Information für Asylwerber betreffend die Unterbringung während des Zulassungsverfahrens
¬ Sie haben einen Antrag auf internationalen Schutz vor einer Sicherheitsbehörde oder einem Organ des öffentlichen Sicherheitsdienstes gestellt und befinden sich nun im Zulassungsverfahren, in dem Ihr Anreiseweg und die Zuständigkeit Österreichs für die inhaltliche Behandlung Ihres Antrags zu prüfen sein werden.
¬ Aus gegebenem Anlass wird darauf hingewiesen, dass es derzeit nicht möglich ist, Ihnen einen Betreuungsplatz in einem der Verteilungsquartiere des Bundes zuzuteilen. Von einer Anordnung gemäß § 43 Abs 1 Z 2 lit a oder b BFA VG betreffend die Ermöglichung der kostenlosen Anreise in eine Betreuungseinrichtung des Bundes oder die Vorführung Ihrer Person vor die Erstaufnahmestelle wurde daher vorerst Abstand genommen.
¬ Ihr Antrag auf internationalen Schutz ist dessen ungeachtet registriert worden und wird auch weiterhin ordnungsgemäß bearbeitet werden. Die derzeitige Unmöglichkeit der Zuweisung eines Betreuungsplatzes in einem Verteilungsquartier des Bundes hat keinen Einfluss auf die Dauer und den Fortgang Ihres Asylverfahrens.
¬ Sie werden jedoch unter Hinweis auf Ihre Mitwirkungspflicht gemäß § 15 Abs 1 AsylG 2005 darum ersucht, sich für weitere Verfahrensschritte zur Verfügung des Bundesamtes für Fremdenwesen und Asyl, [OrgE], zu halten und diesem ehestmöglich Ihren Aufenthaltsort bekanntzugeben.

Amtlich angeordnetes Untertauchen

"Mit anderen Worten: ‚Schaut‘s wos bleibt’s, aber seid‘s so lieb und meldet‘s euch‘", fasste HC Strache das Merkblatt des Innenministeriums zusammen. So unterstütze die Regierung das Abtauchen von Asylwerbern und gefährde die Sicherheit der Österreicherinnen und Österreicher. Denn mit der Nicht-Betreuung seien kriminelle Akte zur Daseinssicherung quasi amtlich angeordnet, warnte Strache.
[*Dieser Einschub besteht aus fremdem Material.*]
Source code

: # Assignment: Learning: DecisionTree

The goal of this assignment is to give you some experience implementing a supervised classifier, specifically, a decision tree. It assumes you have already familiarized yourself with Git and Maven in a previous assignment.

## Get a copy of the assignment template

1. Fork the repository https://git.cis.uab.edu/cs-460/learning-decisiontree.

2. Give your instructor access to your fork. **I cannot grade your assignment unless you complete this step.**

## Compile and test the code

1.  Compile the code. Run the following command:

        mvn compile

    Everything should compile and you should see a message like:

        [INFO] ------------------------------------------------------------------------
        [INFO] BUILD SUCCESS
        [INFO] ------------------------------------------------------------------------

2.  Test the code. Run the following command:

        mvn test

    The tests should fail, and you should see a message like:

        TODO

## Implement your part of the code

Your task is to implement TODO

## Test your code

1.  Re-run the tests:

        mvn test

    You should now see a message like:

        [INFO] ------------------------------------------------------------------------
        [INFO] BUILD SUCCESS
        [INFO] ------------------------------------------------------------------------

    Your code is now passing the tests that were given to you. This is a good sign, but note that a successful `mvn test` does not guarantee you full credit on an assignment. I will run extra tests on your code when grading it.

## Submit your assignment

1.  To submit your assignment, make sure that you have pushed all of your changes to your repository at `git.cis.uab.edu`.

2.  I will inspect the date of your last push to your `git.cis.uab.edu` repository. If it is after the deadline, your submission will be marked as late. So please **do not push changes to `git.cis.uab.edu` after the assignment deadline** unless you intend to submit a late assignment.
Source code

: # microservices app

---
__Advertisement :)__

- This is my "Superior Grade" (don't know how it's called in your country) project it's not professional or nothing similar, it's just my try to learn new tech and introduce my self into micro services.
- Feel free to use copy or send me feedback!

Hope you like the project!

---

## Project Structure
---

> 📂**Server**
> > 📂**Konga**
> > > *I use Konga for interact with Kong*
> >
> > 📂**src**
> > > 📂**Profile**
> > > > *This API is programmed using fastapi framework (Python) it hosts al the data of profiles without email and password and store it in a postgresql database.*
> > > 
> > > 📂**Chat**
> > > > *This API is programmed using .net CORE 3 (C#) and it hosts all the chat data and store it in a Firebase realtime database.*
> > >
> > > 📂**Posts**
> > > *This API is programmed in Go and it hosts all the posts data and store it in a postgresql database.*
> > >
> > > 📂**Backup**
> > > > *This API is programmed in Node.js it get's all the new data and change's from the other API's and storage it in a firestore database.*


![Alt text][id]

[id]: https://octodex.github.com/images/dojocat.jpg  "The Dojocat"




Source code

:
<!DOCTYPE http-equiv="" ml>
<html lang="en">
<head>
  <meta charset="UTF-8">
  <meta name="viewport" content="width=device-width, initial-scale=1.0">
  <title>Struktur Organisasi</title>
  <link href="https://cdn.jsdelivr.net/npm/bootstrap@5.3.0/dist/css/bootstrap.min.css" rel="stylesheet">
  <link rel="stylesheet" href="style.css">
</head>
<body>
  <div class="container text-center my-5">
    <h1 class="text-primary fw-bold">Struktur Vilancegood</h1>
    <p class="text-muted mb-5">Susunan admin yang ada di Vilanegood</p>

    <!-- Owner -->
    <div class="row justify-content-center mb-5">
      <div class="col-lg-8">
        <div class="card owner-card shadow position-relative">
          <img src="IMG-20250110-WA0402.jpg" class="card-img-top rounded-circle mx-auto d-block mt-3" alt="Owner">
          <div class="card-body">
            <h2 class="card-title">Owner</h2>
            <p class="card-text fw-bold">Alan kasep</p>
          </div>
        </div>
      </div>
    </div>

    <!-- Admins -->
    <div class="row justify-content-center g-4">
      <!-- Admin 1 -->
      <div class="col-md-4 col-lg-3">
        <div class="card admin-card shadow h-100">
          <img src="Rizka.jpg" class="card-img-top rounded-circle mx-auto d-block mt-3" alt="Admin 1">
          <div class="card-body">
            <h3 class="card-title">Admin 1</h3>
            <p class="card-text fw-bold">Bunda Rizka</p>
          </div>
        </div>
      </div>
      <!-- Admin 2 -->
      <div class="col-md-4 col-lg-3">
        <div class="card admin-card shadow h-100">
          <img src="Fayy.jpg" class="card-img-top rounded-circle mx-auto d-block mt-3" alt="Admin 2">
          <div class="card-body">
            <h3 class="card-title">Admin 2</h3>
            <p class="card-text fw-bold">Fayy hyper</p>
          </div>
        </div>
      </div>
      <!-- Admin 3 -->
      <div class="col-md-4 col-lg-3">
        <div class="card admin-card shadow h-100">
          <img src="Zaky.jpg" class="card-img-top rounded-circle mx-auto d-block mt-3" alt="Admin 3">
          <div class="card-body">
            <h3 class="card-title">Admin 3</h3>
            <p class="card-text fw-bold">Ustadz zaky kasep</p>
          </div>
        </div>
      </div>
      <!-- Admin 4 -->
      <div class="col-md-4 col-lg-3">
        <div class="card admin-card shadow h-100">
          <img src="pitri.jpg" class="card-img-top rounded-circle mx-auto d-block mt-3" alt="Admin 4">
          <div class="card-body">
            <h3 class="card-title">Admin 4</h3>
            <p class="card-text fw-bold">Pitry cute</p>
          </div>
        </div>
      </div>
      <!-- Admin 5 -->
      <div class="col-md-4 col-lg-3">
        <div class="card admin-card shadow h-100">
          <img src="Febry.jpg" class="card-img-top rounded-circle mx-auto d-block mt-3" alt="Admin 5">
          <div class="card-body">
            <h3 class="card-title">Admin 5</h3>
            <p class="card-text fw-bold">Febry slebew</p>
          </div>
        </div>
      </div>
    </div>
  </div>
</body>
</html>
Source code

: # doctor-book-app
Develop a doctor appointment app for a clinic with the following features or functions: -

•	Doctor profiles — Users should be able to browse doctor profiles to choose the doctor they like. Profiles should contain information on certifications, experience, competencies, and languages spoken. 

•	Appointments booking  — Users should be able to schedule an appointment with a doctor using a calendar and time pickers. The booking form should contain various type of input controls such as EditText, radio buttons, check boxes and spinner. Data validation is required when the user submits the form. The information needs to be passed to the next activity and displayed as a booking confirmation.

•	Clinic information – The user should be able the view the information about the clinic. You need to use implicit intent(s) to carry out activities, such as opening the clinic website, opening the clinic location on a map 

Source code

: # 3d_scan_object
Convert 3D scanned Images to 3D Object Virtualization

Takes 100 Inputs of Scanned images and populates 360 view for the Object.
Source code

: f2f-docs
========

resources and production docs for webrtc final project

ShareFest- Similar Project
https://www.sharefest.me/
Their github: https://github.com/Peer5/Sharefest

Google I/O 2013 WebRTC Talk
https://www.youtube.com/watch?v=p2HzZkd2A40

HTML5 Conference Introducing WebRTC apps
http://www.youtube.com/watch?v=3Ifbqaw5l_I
Im Normalfall sollten die Flüchtlinge laut Konzept ins Verteilerzentrum jenes Landes kommen, in dem sie aufgegriffen wurden. Nur wenn wesentliche Gründe dagegen sprechen, etwa dass das Quartier überfüllt ist oder eine sehr große Gruppe gemeinsam aufgegriffen wird, sollte auch ein Verteilerzentrum in einem anderen Land bestimmt werden können. Von den Zentren aus sollten die Asylwerber dann in Privat-Quartiere verteilt werden.

Allerdings gibt es nur in sieben Bundesländern solche Verteilerzentren – ausgerechnet im Burgenland gibt es (neben Vorarlberg) keines, denn das Burgenland wird von Wien aus mit betreut. Wie viele Fremde dort derzeit nächtigen, weiß niemand mehr genau. Offiziell gab es zuletzt 6.600 Not-Schlafplätze in der Stadt.